I have audio in mind so I don't care about "in general". With audio, it matters, as seen in the MS compatibility kit: http://technet.microsoft.com/en-us/library/cc766308%28WS.10%29.aspx See IgnoreMCISTOP. Complete the list further: - the timing of the audio API - the timing of events (e.g. mmdevapi EVENTCALLBACK) and - the timing and invoking thread of callbacks (bugs #3930, 27795)
Actually, I've been thinking about performing timing tests of the mmdevapi Start and Stop methods. One noteworthy point is that I *may* perform such tests to validate my beliefs about how mmdevapi works (e.g. is it so fast as if it solely flips a bit polled by the timer job?), but that does not necessarily imply that I'll add tests to the source. I've performed many more tests than you'll eventually find in tests/.
Regards, Jörg Höhle
On 08/30/2011 04:05 AM, Joerg-Cyril.Hoehle@t-systems.com wrote:
For instance, Scott Ritchie's example is not unusual:
- If lpszStr is Null, returns how long a formatted string would be.
This is a very common pattern. Probably MSDN forgot to mention it. Expect apps to use that when they find out it works.

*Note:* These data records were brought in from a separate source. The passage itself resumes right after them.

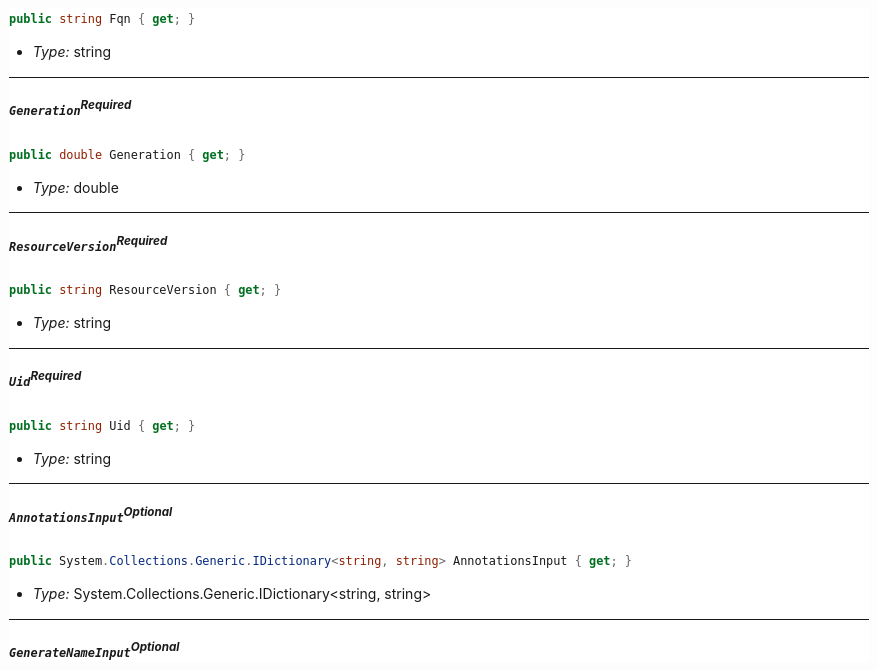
 ```csharp
public string Fqn { get; }
```

- *Type:* string

---

##### `Generation`<sup>Required</sup> <a name="Generation" id="@cdktf/provider-kubernetes.secret.SecretMetadataOutputReference.property.generation"></a>

```csharp
public double Generation { get; }
```

- *Type:* double

---

##### `ResourceVersion`<sup>Required</sup> <a name="ResourceVersion" id="@cdktf/provider-kubernetes.secret.SecretMetadataOutputReference.property.resourceVersion"></a>

```csharp
public string ResourceVersion { get; }
```

- *Type:* string

---

##### `Uid`<sup>Required</sup> <a name="Uid" id="@cdktf/provider-kubernetes.secret.SecretMetadataOutputReference.property.uid"></a>

```csharp
public string Uid { get; }
```

- *Type:* string

---

##### `AnnotationsInput`<sup>Optional</sup> <a name="AnnotationsInput" id="@cdktf/provider-kubernetes.secret.SecretMetadataOutputReference.property.annotationsInput"></a>

```csharp
public System.Collections.Generic.IDictionary<string, string> AnnotationsInput { get; }
```

- *Type:* System.Collections.Generic.IDictionary<string, string>

---

##### `GenerateNameInput`<sup>Optional</sup> <a name="GenerateNameInput" id="@cdktf/provider-kubernetes.secret.SecretMetadataOutputReference.property.generateNameInput"></a>
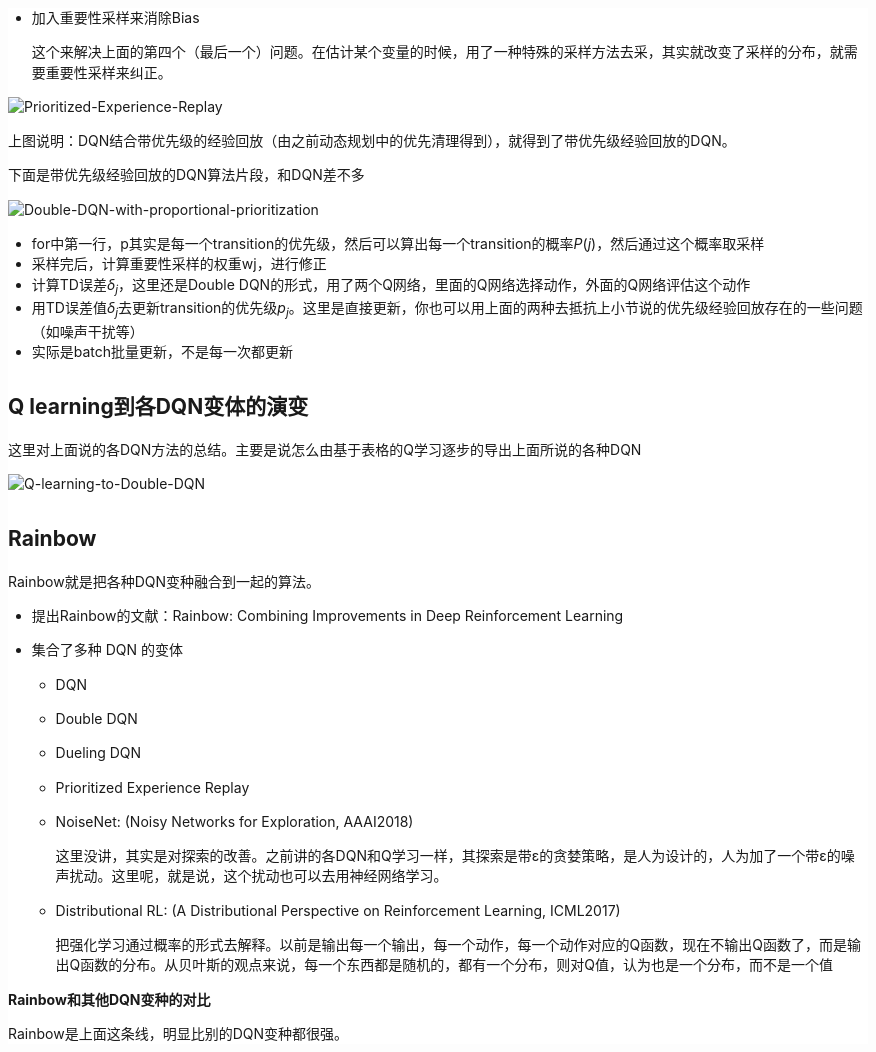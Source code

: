 * 加入重要性采样来消除Bias

  这个来解决上面的第四个（最后一个）问题。在估计某个变量的时候，用了一种特殊的采样方法去采，其实就改变了采样的分布，就需要重要性采样来纠正。



![Prioritized-Experience-Replay](pic/Prioritized-Experience-Replay.png)

上图说明：DQN结合带优先级的经验回放（由之前动态规划中的优先清理得到），就得到了带优先级经验回放的DQN。



下面是带优先级经验回放的DQN算法片段，和DQN差不多

![Double-DQN-with-proportional-prioritization](pic/Double-DQN-with-proportional-prioritization.png)

* for中第一行，p其实是每一个transition的优先级，然后可以算出每一个transition的概率$P(j)$，然后通过这个概率取采样
* 采样完后，计算重要性采样的权重wj，进行修正
* 计算TD误差$\delta_j$，这里还是Double DQN的形式，用了两个Q网络，里面的Q网络选择动作，外面的Q网络评估这个动作
* 用TD误差值$\delta_j$去更新transition的优先级$p_j$。这里是直接更新，你也可以用上面的两种去抵抗上小节说的优先级经验回放存在的一些问题（如噪声干扰等）
* 实际是batch批量更新，不是每一次都更新



## Q learning到各DQN变体的演变

这里对上面说的各DQN方法的总结。主要是说怎么由基于表格的Q学习逐步的导出上面所说的各种DQN

![Q-learning-to-Double-DQN](pic/Q-learning-to-Double-DQN.png)



## Rainbow

Rainbow就是把各种DQN变种融合到一起的算法。

* 提出Rainbow的文献：Rainbow: Combining Improvements in Deep Reinforcement Learning

* 集合了多种 DQN 的变体

  * DQN

  * Double DQN

  * Dueling DQN

  * Prioritized Experience Replay

  * NoiseNet: (Noisy Networks for Exploration, AAAI2018)

    这里没讲，其实是对探索的改善。之前讲的各DQN和Q学习一样，其探索是带ε的贪婪策略，是人为设计的，人为加了一个带ε的噪声扰动。这里呢，就是说，这个扰动也可以去用神经网络学习。

  * Distributional RL: (A Distributional Perspective on Reinforcement Learning, ICML2017) 

    把强化学习通过概率的形式去解释。以前是输出每一个输出，每一个动作，每一个动作对应的Q函数，现在不输出Q函数了，而是输出Q函数的分布。从贝叶斯的观点来说，每一个东西都是随机的，都有一个分布，则对Q值，认为也是一个分布，而不是一个值



**Rainbow和其他DQN变种的对比**

Rainbow是上面这条线，明显比别的DQN变种都很强。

In this particular case, MSDN does mention it, however it doesn't mention all the testable behavior such as exactly when the buffer isnt modified. This is why once we test exhaustively like this our own API docs end up being better than MSDN itself.
Incidentally, the tests themselves are very informative example code, and if we were trying to create a resource for developers like MSDN they'd probably have a place there.
What I don't understand about Scott's patches is why there's half a dozen of them. One patch for the code, one for the tests about StrFromTimeInterval, possibly even join them.
A little birdie told me that Alexandre likes small incremental patches, so I provided each test in the small increment that I noticed their need in. It does seem like the sort of thing I should combine in the future though.
Thanks, Scott Ritchie
On Fri, Aug 26, 2011 at 6:00 AM, Michael Stefaniuc mstefani@redhat.com wrote:
It is a good advice. But that doesn't means one has to submit tests that don't make sense.
It seems like a simple comment describing the undocumented behavior would help. I wrote some tests years ago (the details are not important because I don't remember them) based upon something in MSDN and found that I could pass some extra foo and undocumented magic would result.
My point is, I wish now I had written down in the form of a one or two line comment, what I saw, so that in the future if I or someone else were tracking down a bug in that component, that little note might save someone else hours of effort.